The Joint Select Committee appointed to consider the Sexual Harassment Bill, has recommended that the time limit for the reporting of an incident of sexual harassment should be six years.
This was disclosed by Minister of Culture, Gender, Entertainment and Sport, Hon. Olivia Grange, as she opened the debate on the Report in the House of Representatives on July 6.
“Further, the Committee recommends that the Sexual Harassment Tribunal be empowered to enlarge time – which means, granting permission to a complainant who complains out of time, to bring his or her matter to the Tribunal. Such permission should only be granted once the complainant can give reason as to why the complaint was not made in time,” Ms. Grange said.
The committee also addressed the need to maintain a confidential register of sexual harassment cases.

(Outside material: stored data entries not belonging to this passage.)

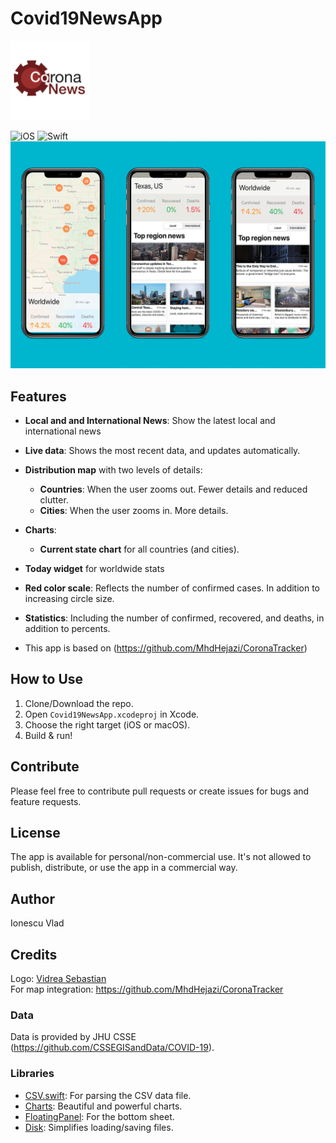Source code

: # Covid19NewsApp

<img src="https://github.com/ionescuvlad12/Covid19NewsApp/blob/master/Covid19Updates/Assets.xcassets/AppIcon.appiconset/corona-news-logo-1024.png" width="127">

![iOS](https://img.shields.io/badge/iOS-12%20-blue)
![Swift](https://img.shields.io/badge/Swift-5-orange?logo=Swift&logoColor=white)
![img](https://github.com/ionescuvlad12/Covid19NewsApp/blob/master/Screens.png)

## Features

* __Local and and International News__: Show the latest local and international news
* __Live data__: Shows the most recent data, and updates automatically.
* __Distribution map__ with two levels of details:
  * __Countries__: When the user zooms out. Fewer details and reduced clutter.
  * __Cities__: When the user zooms in. More details.
* __Charts__:
   * __Current state chart__ for all countries (and cities).
* __Today widget__ for worldwide stats
* __Red color scale__: Reflects the number of confirmed cases. In addition to increasing circle size.
* __Statistics__: Including the number of confirmed, recovered, and deaths, in addition to percents.

* This app is based on (https://github.com/MhdHejazi/CoronaTracker)

## How to Use
1. Clone/Download the repo.
2. Open `Covid19NewsApp.xcodeproj` in Xcode.
3. Choose the right target (iOS or macOS).
4. Build & run!

## Contribute
Please feel free to contribute pull requests or create issues for bugs and feature requests.

## License
The app is available for personal/non-commercial use. It's not allowed to publish, distribute, or use the app in a commercial way.

## Author
Ionescu Vlad

## Credits
Logo: 
<a href =https://github.com/ssebi> Vidrea Sebastian </a>
<br>
For map integration: https://github.com/MhdHejazi/CoronaTracker
### Data
Data is provided by JHU CSSE (https://github.com/CSSEGISandData/COVID-19).

### Libraries
* [CSV.swift](https://github.com/yaslab/CSV.swift): For parsing the CSV data file.
* [Charts](https://github.com/danielgindi/Charts): Beautiful and powerful charts.
* [FloatingPanel](https://github.com/SCENEE/FloatingPanel): For the bottom sheet.
* [Disk](https://github.com/saoudrizwan/Disk): Simplifies loading/saving files.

“This is so, as many complaints of sexual harassment are often made internally before any judicial involvement arises. Under this legislation, an employer or a person in charge of an institution has a duty to keep and maintain a register,” Ms. Grange noted.
Such a register will detail all information relative to a sexual harassment complaint to include the name of the parties to the sexual harassment claim, the particulars of the sexual harassment claim, the date on which the sexual harassment claim was lodged, any action taken by the employer or person in charge of an institution in relation to the sexual harassment claim, and such other particulars relating to the sexual harassment claim as may be prescribed.

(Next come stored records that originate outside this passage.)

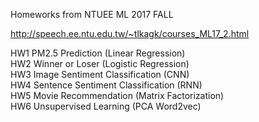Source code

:Homeworks from NTUEE ML 2017 FALL

http://speech.ee.ntu.edu.tw/~tlkagk/courses_ML17_2.html

HW1 PM2.5 Prediction (Linear Regression)<br />
HW2 Winner or Loser (Logistic Regression)<br />
HW3 Image Sentiment Classification (CNN)<br />
HW4 Sentence Sentiment Classification (RNN)<br />
HW5 Movie Recommendation (Matrix Factorization)<br />
HW6 Unsupervised Learning (PCA Word2vec)<br />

“An employer and person in charge of an institution shall ensure that the information contained in the register is kept in a secure manner and that the confidentiality of the information is preserved,” Ms. Grange said.
The committee further recommended that all the necessary and appropriate measures must be taken to protect the information contained in the register from unauthorised access, use and disclosure.
“No person shall disclose information, which is recorded in the register, in relation to a sexual harassment claim, unless the disclosure is made with lawful authority,” the Minister said.
The Committee also agreed to widen the categories of persons that can be sexually harassed.
“The Committee agreed that sexual harassment can be perpetuated by clients, from one student to another, and that employers can be harassed by employees,” Ms. Grange informed.
In her contribution to the debate, Member of Parliament for East Rural St. Andrew, the Most Hon. Juliet Holness, urged Jamaicans to embrace the necessary cultural shift that “this legislation brings, in the interest of protecting the vulnerable and in making our professional spaces more civilised, while at the same time, being sensitive to some of the cultural nuances of our communication style as a people”.
The Report of the Joint Select Committee appointed to consider The Sexual Harassment Act, 2020 was approved by the House of Representatives.
The initially proposed Sexual Harassment Bill was withdrawn and the Sexual Harassment Protection and Prevention Act, 2021, which incorporates all the recommendations proposed by the Joint Select Committee, was tabled.